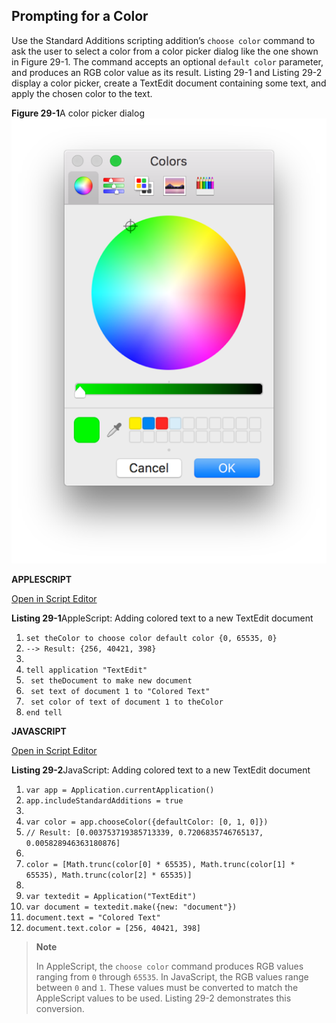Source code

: ## Prompting for a Color

Use the Standard Additions scripting addition’s `choose color` command to ask the user to select a color from a color picker dialog like the one shown in Figure 29-1. The command accepts an optional `default color` parameter, and produces an RGB color value as its result. Listing 29-1 and Listing 29-2 display a color picker, create a TextEdit document containing some text, and apply the chosen color to the text.

**Figure 29-1**A color picker dialog
![image: ../Art/colorpicker_2x.png](Art/colorpicker_2x.png)

**APPLESCRIPT**

[Open in Script Editor](applescript://com.apple.scripteditor?action=new&script=set%20theColor%20to%20choose%20color%20default%20color%20%7B0%2C%2065535%2C%200%7D%0A--%3E%20Result%3A%20%7B256%2C%2040421%2C%20398%7D%0A%0Atell%20application%20%22TextEdit%22%0A%20%20%20%20set%20theDocument%20to%20make%20new%20document%0A%20%20%20%20set%20text%20of%20document%201%20to%20%22Colored%20Text%22%0A%20%20%20%20set%20color%20of%20text%20of%20document%201%20to%20theColor%0Aend%20tell)

**Listing 29-1**AppleScript: Adding colored text to a new TextEdit document

1. `set theColor to choose color default color {0, 65535, 0}`
2. `--> Result: {256, 40421, 398}`
3. ` `
4. `tell application "TextEdit"`
5. ` set theDocument to make new document`
6. ` set text of document 1 to "Colored Text"`
7. ` set color of text of document 1 to theColor`
8. `end tell`

**JAVASCRIPT**

[Open in Script Editor](applescript://com.apple.scripteditor?action=new&script=var%20app%20%3D%20Application.currentApplication%28%29%0Aapp.includeStandardAdditions%20%3D%20true%0A%0Avar%20color%20%3D%20app.chooseColor%28%7BdefaultColor%3A%20%5B0%2C%201%2C%200%5D%7D%29%0A%2F%2F%20Result%3A%20%5B0.003753719385713339%2C%200.7206835746765137%2C%200.005828946363180876%5D%0A%0Acolor%20%3D%20%5BMath.trunc%28color%5B0%5D%20*%2065535%29%2C%20Math.trunc%28color%5B1%5D%20*%2065535%29%2C%20Math.trunc%28color%5B2%5D%20*%2065535%29%5D%0A%0Avar%20textedit%20%3D%20Application%28%22TextEdit%22%29%0Avar%20document%20%3D%20textedit.make%28%7Bnew%3A%20%22document%22%7D%29%0Adocument.text%20%3D%20%22Colored%20Text%22%0Adocument.text.color%20%3D%20%5B256%2C%2040421%2C%20398%5D)

**Listing 29-2**JavaScript: Adding colored text to a new TextEdit document

1. `var app = Application.currentApplication()`
2. `app.includeStandardAdditions = true`
3. ` `
4. `var color = app.chooseColor({defaultColor: [0, 1, 0]})`
5. `// Result: [0.003753719385713339, 0.7206835746765137, 0.005828946363180876]`
6. ` `
7. `color = [Math.trunc(color[0] * 65535), Math.trunc(color[1] * 65535), Math.trunc(color[2] * 65535)]`
8. ` `
9. `var textedit = Application("TextEdit")`
10. `var document = textedit.make({new: "document"})`
11. `document.text = "Colored Text"`
12. `document.text.color = [256, 40421, 398]`

> **Note**
>
>
> In AppleScript, the `choose color` command produces RGB values ranging from `0` through `65535`. In JavaScript, the RGB values range between `0` and `1`. These values must be converted to match the AppleScript values to be used. Listing 29-2 demonstrates this conversion.
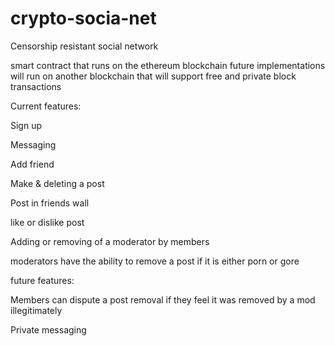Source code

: # crypto-socia-net

Censorship resistant social network


smart contract that runs on the ethereum blockchain
future implementations will run on another blockchain that will support free and private block transactions


Current features:

Sign up

Messaging

Add friend

Make & deleting a post

Post in friends wall

like or dislike post

Adding or removing of a moderator by members 

moderators have the ability to remove a post if it is either porn or gore


future features:

Members can dispute a post removal if they feel it was removed by a mod illegitimately 

Private messaging
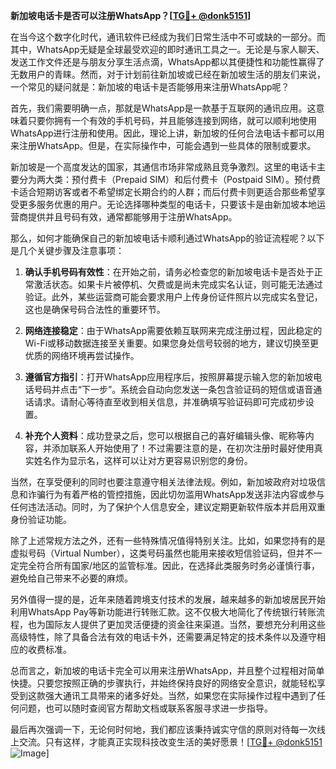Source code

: **新加坡电话卡是否可以注册WhatsApp？[[TG💪+ @donk5151](https://t.me/s/donk5151)]**

在当今这个数字化时代，通讯软件已经成为我们日常生活中不可或缺的一部分。而其中，WhatsApp无疑是全球最受欢迎的即时通讯工具之一。无论是与家人聊天、发送工作文件还是与朋友分享生活点滴，WhatsApp都以其便捷性和功能性赢得了无数用户的青睐。然而，对于计划前往新加坡或已经在新加坡生活的朋友们来说，一个常见的疑问就是：新加坡的电话卡是否能够用来注册WhatsApp呢？

首先，我们需要明确一点，那就是WhatsApp是一款基于互联网的通讯应用。这意味着只要你拥有一个有效的手机号码，并且能够连接到网络，就可以顺利地使用WhatsApp进行注册和使用。因此，理论上讲，新加坡的任何合法电话卡都可以用来注册WhatsApp。但是，在实际操作中，可能会遇到一些具体的限制或要求。

新加坡是一个高度发达的国家，其通信市场非常成熟且竞争激烈。这里的电话卡主要分为两大类：预付费卡（Prepaid SIM）和后付费卡（Postpaid SIM）。预付费卡适合短期访客或者不希望绑定长期合约的人群；而后付费卡则更适合那些希望享受更多服务优惠的用户。无论选择哪种类型的电话卡，只要该卡是由新加坡本地运营商提供并且号码有效，通常都能够用于注册WhatsApp。

那么，如何才能确保自己的新加坡电话卡顺利通过WhatsApp的验证流程呢？以下是几个关键步骤及注意事项：

1. **确认手机号码有效性**：在开始之前，请务必检查您的新加坡电话卡是否处于正常激活状态。如果卡片被停机、欠费或是尚未完成实名认证，则可能无法通过验证。此外，某些运营商可能会要求用户上传身份证件照片以完成实名登记，这也是确保号码合法性的重要环节。

2. **网络连接稳定**：由于WhatsApp需要依赖互联网来完成注册过程，因此稳定的Wi-Fi或移动数据连接至关重要。如果您身处信号较弱的地方，建议切换至更优质的网络环境再尝试操作。

3. **遵循官方指引**：打开WhatsApp应用程序后，按照屏幕提示输入您的新加坡电话号码并点击“下一步”。系统会自动向您发送一条包含验证码的短信或语音通话请求。请耐心等待直至收到相关信息，并准确填写验证码即可完成初步设置。

4. **补充个人资料**：成功登录之后，您可以根据自己的喜好编辑头像、昵称等内容，并添加联系人开始使用了！不过需要注意的是，在初次注册时最好使用真实姓名作为显示名，这样可以让对方更容易识别您的身份。

当然，在享受便利的同时也要注意遵守相关法律法规。例如，新加坡政府对垃圾信息和诈骗行为有着严格的管控措施，因此切勿滥用WhatsApp发送非法内容或参与任何违法活动。同时，为了保护个人信息安全，建议定期更新软件版本并启用双重身份验证功能。

除了上述常规方法之外，还有一些特殊情况值得特别关注。比如，如果您持有的是虚拟号码（Virtual Number），这类号码虽然也能用来接收短信验证码，但并不一定完全符合所有国家/地区的监管标准。因此，在选择此类服务时务必谨慎行事，避免给自己带来不必要的麻烦。

另外值得一提的是，近年来随着跨境支付技术的发展，越来越多的新加坡居民开始利用WhatsApp Pay等新功能进行转账汇款。这不仅极大地简化了传统银行转账流程，也为国际友人提供了更加灵活便捷的资金往来渠道。当然，要想充分利用这些高级特性，除了具备合法有效的电话卡外，还需要满足特定的技术条件以及遵守相应的收费标准。

总而言之，新加坡的电话卡完全可以用来注册WhatsApp，并且整个过程相对简单快捷。只要您按照正确的步骤执行，并始终保持良好的网络安全意识，就能轻松享受到这款强大通讯工具带来的诸多好处。当然，如果您在实际操作过程中遇到了任何问题，也可以随时查阅官方帮助文档或联系客服寻求进一步指导。

最后再次强调一下，无论何时何地，我们都应该秉持诚实守信的原则对待每一次线上交流。只有这样，才能真正实现科技改变生活的美好愿景！[[TG💪+ @donk5151](https://t.me/s/donk5151) ![Image](https://i.postimg.cc/rwNCRYN7/Snipaste-2025-04-30-17-27-05.png)]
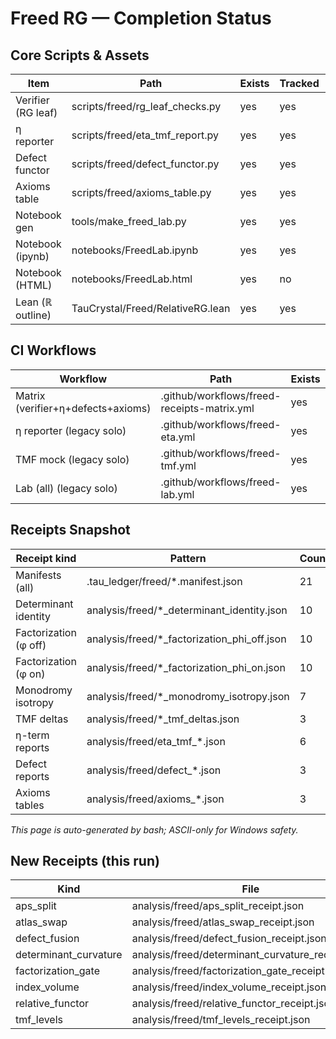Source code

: # Freed RG — Completion Status

## Core Scripts & Assets

| Item                | Path                                   | Exists | Tracked | LastCommit |
|---------------------|----------------------------------------|--------|---------|------------|
| Verifier (RG leaf) | scripts/freed/rg_leaf_checks.py | yes | yes | 8acb04d7 |
| η reporter         | scripts/freed/eta_tmf_report.py | yes | yes | 25cc3671 |
| Defect functor     | scripts/freed/defect_functor.py | yes | yes | 25cc3671 |
| Axioms table       | scripts/freed/axioms_table.py | yes | yes | 25cc3671 |
| Notebook gen       | tools/make_freed_lab.py | yes | yes | c98a6c63 |
| Notebook (ipynb)   | notebooks/FreedLab.ipynb | yes | yes | c98a6c63 |
| Notebook (HTML)    | notebooks/FreedLab.html | yes | no |  |
| Lean (ℝ outline)   | TauCrystal/Freed/RelativeRG.lean | yes | yes | c98a6c63 |

## CI Workflows

| Workflow                    | Path                                            | Exists | Tracked | LastCommit |
|----------------------------|-------------------------------------------------|--------|---------|------------|
| Matrix (verifier+η+defects+axioms) | .github/workflows/freed-receipts-matrix.yml | yes | yes | 25cc3671 |
| η reporter (legacy solo) | .github/workflows/freed-eta.yml | yes | yes | 3f8d6ba4 |
| TMF mock (legacy solo) | .github/workflows/freed-tmf.yml | yes | yes | 47ea69d7 |
| Lab (all) (legacy solo) | .github/workflows/freed-lab.yml | yes | yes | 8acb04d7 |

## Receipts Snapshot

| Receipt kind                 | Pattern                                   | Count |
|-----------------------------|-------------------------------------------|-------|
| Manifests (all)             | .tau_ledger/freed/*.manifest.json         | 21 |
| Determinant identity        | analysis/freed/*_determinant_identity.json| 10 |
| Factorization (φ off)       | analysis/freed/*_factorization_phi_off.json| 10 |
| Factorization (φ on)        | analysis/freed/*_factorization_phi_on.json | 10 |
| Monodromy isotropy          | analysis/freed/*_monodromy_isotropy.json  | 7 |
| TMF deltas                  | analysis/freed/*_tmf_deltas.json          | 3 |
| η-term reports              | analysis/freed/eta_tmf_*.json             | 6 |
| Defect reports              | analysis/freed/defect_*.json              | 3 |
| Axioms tables               | analysis/freed/axioms_*.json              | 3 |

_This page is auto-generated by bash; ASCII-only for Windows safety._



## New Receipts (this run)

| Kind | File |
|------|------|
| aps_split | analysis/freed/aps_split_receipt.json |
| atlas_swap | analysis/freed/atlas_swap_receipt.json |
| defect_fusion | analysis/freed/defect_fusion_receipt.json |
| determinant_curvature | analysis/freed/determinant_curvature_receipt.json |
| factorization_gate | analysis/freed/factorization_gate_receipt.json |
| index_volume | analysis/freed/index_volume_receipt.json |
| relative_functor | analysis/freed/relative_functor_receipt.json |
| tmf_levels | analysis/freed/tmf_levels_receipt.json |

════

**ABOUT THIS TASK**
Looking at the records above, work out how many lines hold "command" and write only that number.

**REPLY**
2